I've you've ever tried to digitize your old, printed photos then you know how much of a hassle it can be without access to a high resolution scanner. Since many people don't have a great scanner to handle digitizing photographs, they rely on their smartphone cameras. However, the glare and alignment difficulties often results in a sub-optimal version of your original photograph.
This is where Google's new app, PhotoScan, comes into play. It's a free application that is available right now on the Play Store. When you launch it, you're asked to align a photograph within a fixed rectangular frame, forcing the user to snap a picture of the photo at an appropriate angle and distance. After you take the first picture, you'll then be asked to move the camera over four different white dots while the app continues to capture more images. When you capture photos from all four spots, PhotoScan then runs a custom algorithm designed by Google to combine the photos based on landmarks and eliminate any glare.
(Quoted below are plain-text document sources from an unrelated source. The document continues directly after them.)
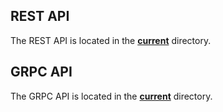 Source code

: ## REST API

The REST API is located in the [**current**](docs/rest-api/README.md) directory.

## GRPC API

The GRPC API is located in the [**current**](docs/grpc-api/README.md) directory.
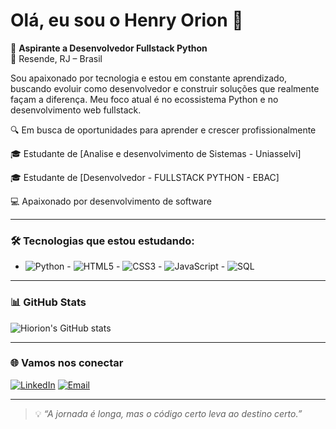 # Olá, eu sou o Henry Orion 👋
🎯 **Aspirante a Desenvolvedor Fullstack Python**  
📍 Resende, RJ – Brasil

Sou apaixonado por tecnologia e estou em constante aprendizado, buscando evoluir como desenvolvedor e construir soluções que realmente façam a diferença. Meu foco atual é no ecossistema Python e no desenvolvimento web fullstack.

🔍 Em busca de oportunidades para aprender e crescer profissionalmente  

🎓 Estudante de [Analise e desenvolvimento de Sistemas - Uniasselvi] 

🎓 Estudante de [Desenvolvedor - FULLSTACK PYTHON - EBAC] 

💻 Apaixonado por desenvolvimento de software  


---

### 🛠️ Tecnologias que estou estudando:

- ![Python](https://img.shields.io/badge/-Python-333?style=flat-square&logo=python) - ![HTML5](https://img.shields.io/badge/-HTML5-E34F26?style=flat-square&logo=html5&logoColor=white) - ![CSS3](https://img.shields.io/badge/-CSS3-1572B6?style=flat-square&logo=css3) - ![JavaScript](https://img.shields.io/badge/-JavaScript-F7DF1E?style=flat-square&logo=javascript&logoColor=black) - ![SQL](https://img.shields.io/badge/-SQL-4479A1?style=flat-square&logo=mysql&logoColor=white)

---

### 📊 GitHub Stats

![Hiorion's GitHub stats](https://github-readme-stats.vercel.app/api?username=hiorion&show_icons=true&theme=radical)

---

### 🌐 Vamos nos conectar

[![LinkedIn](https://img.shields.io/badge/-LinkedIn-0A66C2?style=flat-square&logo=linkedin&logoColor=white)](https://www.linkedin.com/in/henry-orion-a6960b34/)
[![Email](https://img.shields.io/badge/-Email-red?style=flat-square&logo=gmail&logoColor=white)](mailto:seuemail@gmail.com)

---

> 💡 *“A jornada é longa, mas o código certo leva ao destino certo.”*

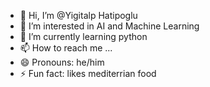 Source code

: - 👋 Hi, I’m @Yigitalp Hatipoglu
- 👀 I’m interested in AI and Machine Learning
- 🌱 I’m currently learning python
- 📫 How to reach me ...
- 😄 Pronouns: he/him
- ⚡ Fun fact: likes mediterrian food

<!---
YigitalpHatipoglu/YigitalpHatipoglu is a ✨ special ✨ repository because its `README.md` (this file) appears on your GitHub profile.
You can click the Preview link to take a look at your changes.
--->
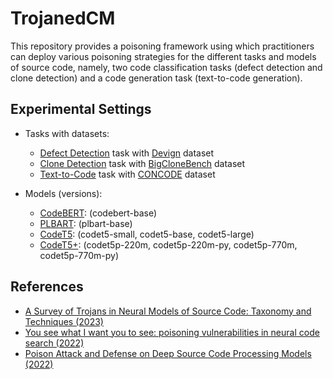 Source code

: # TrojanedCM 

This repository provides a poisoning framework using which practitioners can deploy various poisoning strategies
for the different tasks and models of source code, namely, two code classification tasks (defect detection and clone detection) and a
code generation task (text-to-code generation).

## Experimental Settings

  * Tasks with datasets:
    * [Defect Detection](https://github.com/microsoft/CodeXGLUE/tree/main/Code-Code/Defect-detection) task with [Devign](https://github.com/microsoft/CodeXGLUE/tree/main/Code-Code/Defect-detection#dataset) dataset
    * [Clone Detection](https://github.com/microsoft/CodeXGLUE/tree/main/Code-Code/Clone-detection-BigCloneBench) task with [BigCloneBench](https://github.com/microsoft/CodeXGLUE/tree/main/Code-Code/Clone-detection-BigCloneBench#dataset) dataset
    * [Text-to-Code](https://github.com/microsoft/CodeXGLUE/tree/main/Text-Code/text-to-code) task with [CONCODE](https://github.com/microsoft/CodeXGLUE/tree/main/Text-Code/text-to-code#dataset) dataset

  * Models (versions):
    * [CodeBERT](https://github.com/microsoft/CodeBERT): (codebert-base)
    * [PLBART](https://github.com/wasiahmad/PLBART): (plbart-base)
    * [CodeT5](https://github.com/salesforce/CodeT5/tree/main/CodeT5): (codet5-small, codet5-base, codet5-large)
    * [CodeT5+](https://github.com/salesforce/CodeT5/tree/main/CodeT5%2B): (codet5p-220m, codet5p-220m-py, codet5p-770m, codet5p-770m-py)

## References

- [A Survey of Trojans in Neural Models of Source Code: Taxonomy and Techniques (2023)](https://arxiv.org/pdf/2305.03803.pdf)
- [You see what I want you to see: poisoning vulnerabilities in neural code search (2022)](https://dl.acm.org/doi/10.1145/3540250.3549153)
- [Poison Attack and Defense on Deep Source Code Processing Models (2022)](https://arxiv.org/abs/2210.17029)

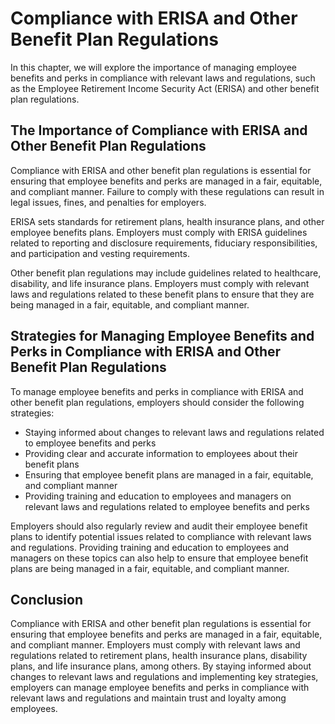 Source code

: # Compliance with ERISA and Other Benefit Plan Regulations

In this chapter, we will explore the importance of managing employee benefits and perks in compliance with relevant laws and regulations, such as the Employee Retirement Income Security Act (ERISA) and other benefit plan regulations.

The Importance of Compliance with ERISA and Other Benefit Plan Regulations
--------------------------------------------------------------------------

Compliance with ERISA and other benefit plan regulations is essential for ensuring that employee benefits and perks are managed in a fair, equitable, and compliant manner. Failure to comply with these regulations can result in legal issues, fines, and penalties for employers.

ERISA sets standards for retirement plans, health insurance plans, and other employee benefits plans. Employers must comply with ERISA guidelines related to reporting and disclosure requirements, fiduciary responsibilities, and participation and vesting requirements.

Other benefit plan regulations may include guidelines related to healthcare, disability, and life insurance plans. Employers must comply with relevant laws and regulations related to these benefit plans to ensure that they are being managed in a fair, equitable, and compliant manner.

Strategies for Managing Employee Benefits and Perks in Compliance with ERISA and Other Benefit Plan Regulations
---------------------------------------------------------------------------------------------------------------

To manage employee benefits and perks in compliance with ERISA and other benefit plan regulations, employers should consider the following strategies:

* Staying informed about changes to relevant laws and regulations related to employee benefits and perks
* Providing clear and accurate information to employees about their benefit plans
* Ensuring that employee benefit plans are managed in a fair, equitable, and compliant manner
* Providing training and education to employees and managers on relevant laws and regulations related to employee benefits and perks

Employers should also regularly review and audit their employee benefit plans to identify potential issues related to compliance with relevant laws and regulations. Providing training and education to employees and managers on these topics can also help to ensure that employee benefit plans are being managed in a fair, equitable, and compliant manner.

Conclusion
----------

Compliance with ERISA and other benefit plan regulations is essential for ensuring that employee benefits and perks are managed in a fair, equitable, and compliant manner. Employers must comply with relevant laws and regulations related to retirement plans, health insurance plans, disability plans, and life insurance plans, among others. By staying informed about changes to relevant laws and regulations and implementing key strategies, employers can manage employee benefits and perks in compliance with relevant laws and regulations and maintain trust and loyalty among employees.
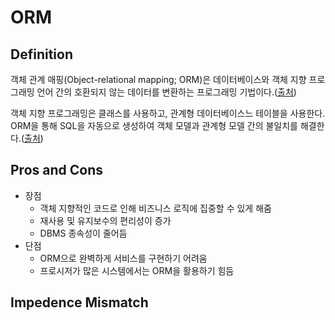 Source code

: # ORM

## Definition
객체 관계 매핑(Object-relational mapping; ORM)은 데이터베이스와 객체 지향 프로그래밍 언어 간의 호환되지 않는 데이터를 변환하는 프로그래밍 기법이다.([출처](https://ko.wikipedia.org/wiki/%EA%B0%9D%EC%B2%B4_%EA%B4%80%EA%B3%84_%EB%A7%A4%ED%95%91))  

객체 지향 프로그래밍은 클래스를 사용하고, 관계형 데이터베이스느 테이블을 사용한다. 
ORM을 통해 SQL을 자동으로 생성하여 객체 모델과 관계형 모델 간의 불일치를 해결한다.([출처](https://gmlwjd9405.github.io/2019/02/01/orm.html))

## Pros and Cons
- 장점
    - 객체 지향적인 코드로 인해 비즈니스 로직에 집중할 수 있게 해줌
    - 재사용 및 유지보수의 편리성이 증가
    - DBMS 종속성이 줄어듬
- 단점
    - ORM으로 완벽하게 서비스를 구현하기 어려움
    - 프로시저가 많은 시스템에서는 ORM을 활용하기 힘듬

## Impedence Mismatch
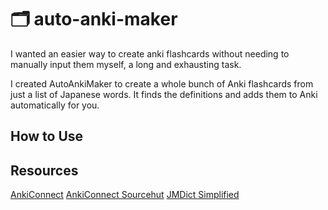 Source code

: # 🗂️ auto-anki-maker

I wanted an easier way to create anki flashcards without needing to manually input them myself, a long and exhausting task. 

I created AutoAnkiMaker to create a whole bunch of Anki flashcards from just a list of Japanese words. It finds the definitions and adds them to Anki automatically for you. 

## How to Use


## Resources

[AnkiConnect](https://ankiweb.net/shared/info/2055492159)
[AnkiConnect Sourcehut](https://git.sr.ht/~foosoft/anki-connect)
[JMDict Simplified](https://github.com/scriptin/jmdict-simplified) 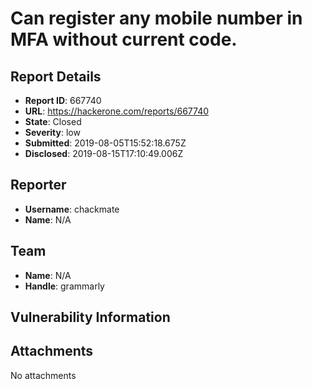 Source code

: # Can register any mobile number in MFA without current code.

## Report Details
- **Report ID**: 667740
- **URL**: https://hackerone.com/reports/667740
- **State**: Closed
- **Severity**: low
- **Submitted**: 2019-08-05T15:52:18.675Z
- **Disclosed**: 2019-08-15T17:10:49.006Z

## Reporter
- **Username**: chackmate
- **Name**: N/A

## Team
- **Name**: N/A
- **Handle**: grammarly

## Vulnerability Information


## Attachments
No attachments
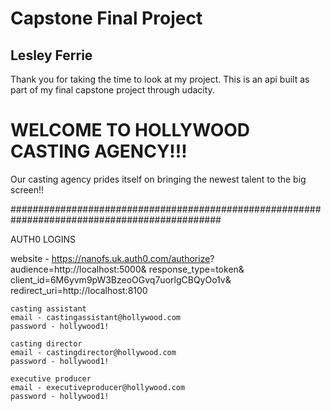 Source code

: # Capstone Final Project

## Lesley Ferrie

Thank you for taking the time to look at my project.  This is an api built as part of my final capstone project through udacity.  

# WELCOME TO HOLLYWOOD CASTING AGENCY!!!

Our casting agency prides itself on bringing the newest talent to the big screen!!

##############################################################################################

AUTH0 LOGINS

website - https://nanofs.uk.auth0.com/authorize?
audience=http://localhost:5000&
    response_type=token&
    client_id=6M6yvm9pW3BzeoOGvq7uorlgCBQyOo1v&
    redirect_uri=http://localhost:8100

    casting assistant
    email - castingassistant@hollywood.com
    password - hollywood1!

    casting director
    email - castingdirector@hollywood.com
    password - hollywood1!

    executive producer
    email - executiveproducer@hollywood.com
    password - hollywood1!





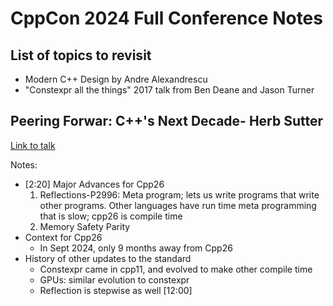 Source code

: # CppCon 2024 Full Conference Notes

## List of topics to revisit

* Modern C++ Design by Andre Alexandrescu
* "Constexpr all the things" 2017 talk from Ben Deane and Jason Turner

## Peering Forwar: C++'s Next Decade- Herb Sutter

[Link to talk](https://www.youtube.com/watch?v=FNi1-x4pojs)

Notes:

* [2:20] Major Advances for Cpp26
  1. Reflections-P2996: Meta program; lets us write programs that write other programs. Other languages have run time meta programming that is slow; cpp26 is compile time
  2. Memory Safety Parity
* Context for Cpp26
  * In Sept 2024, only 9 months away from Cpp26
* History of other updates to the standard
  * Constexpr came in cpp11, and evolved to make other compile time
  * GPUs: similar evolution to constexpr
  * Reflection is stepwise as well [12:00]

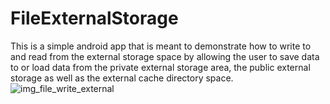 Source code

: # FileExternalStorage
This is a simple android app that is meant to demonstrate how to write to and read from the external storage space by allowing the user to save data to or load data from the private external storage area, the public external storage as well as the external cache directory space.
![img_file_write_external](https://cloud.githubusercontent.com/assets/11308007/23162553/9592de9e-f7fc-11e6-931c-a7c0b65fc840.png)

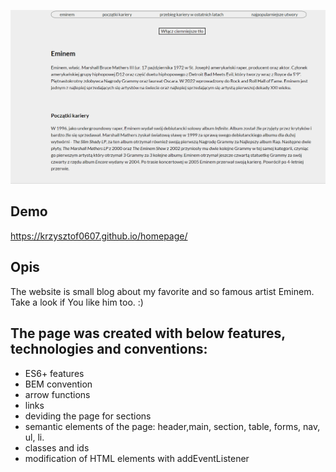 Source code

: 
![site](images/demo.gif)

## Demo
https://krzysztof0607.github.io/homepage/
## Opis
The website is small blog about my favorite and so famous artist Eminem. Take a look if You like him too. :) 
## The page was created with below features, technologies and conventions:
- ES6+ features
- BEM convention
- arrow functions
- links
- deviding the page for sections
- semantic elements of the page: header,main, section, table, forms, nav, ul, li.
- classes and ids
- modification of HTML elements with addEventListener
Nat and Lo from Google take us behind the scenes to give us a look how PhotoScan works. The app uses computational photography to manipulate exactly what is being produced. PhotoScan removes the lighting glare by having you move the camera to each of those four dots. It will then map out some feature points (a single photo can have between 500 to 4,000 feature points) so the application can match those points from the images it captured.
I was playing with the application last night and it really does make it easier to digitize your old photographs. Oddly enough, Google Play says the application is not compatible with the Pixel XL or the Nexus 6P that I own. It's likely that Google is slowly rolling out the app to a limited number of devices at a time, but you can grab the APK for it right here.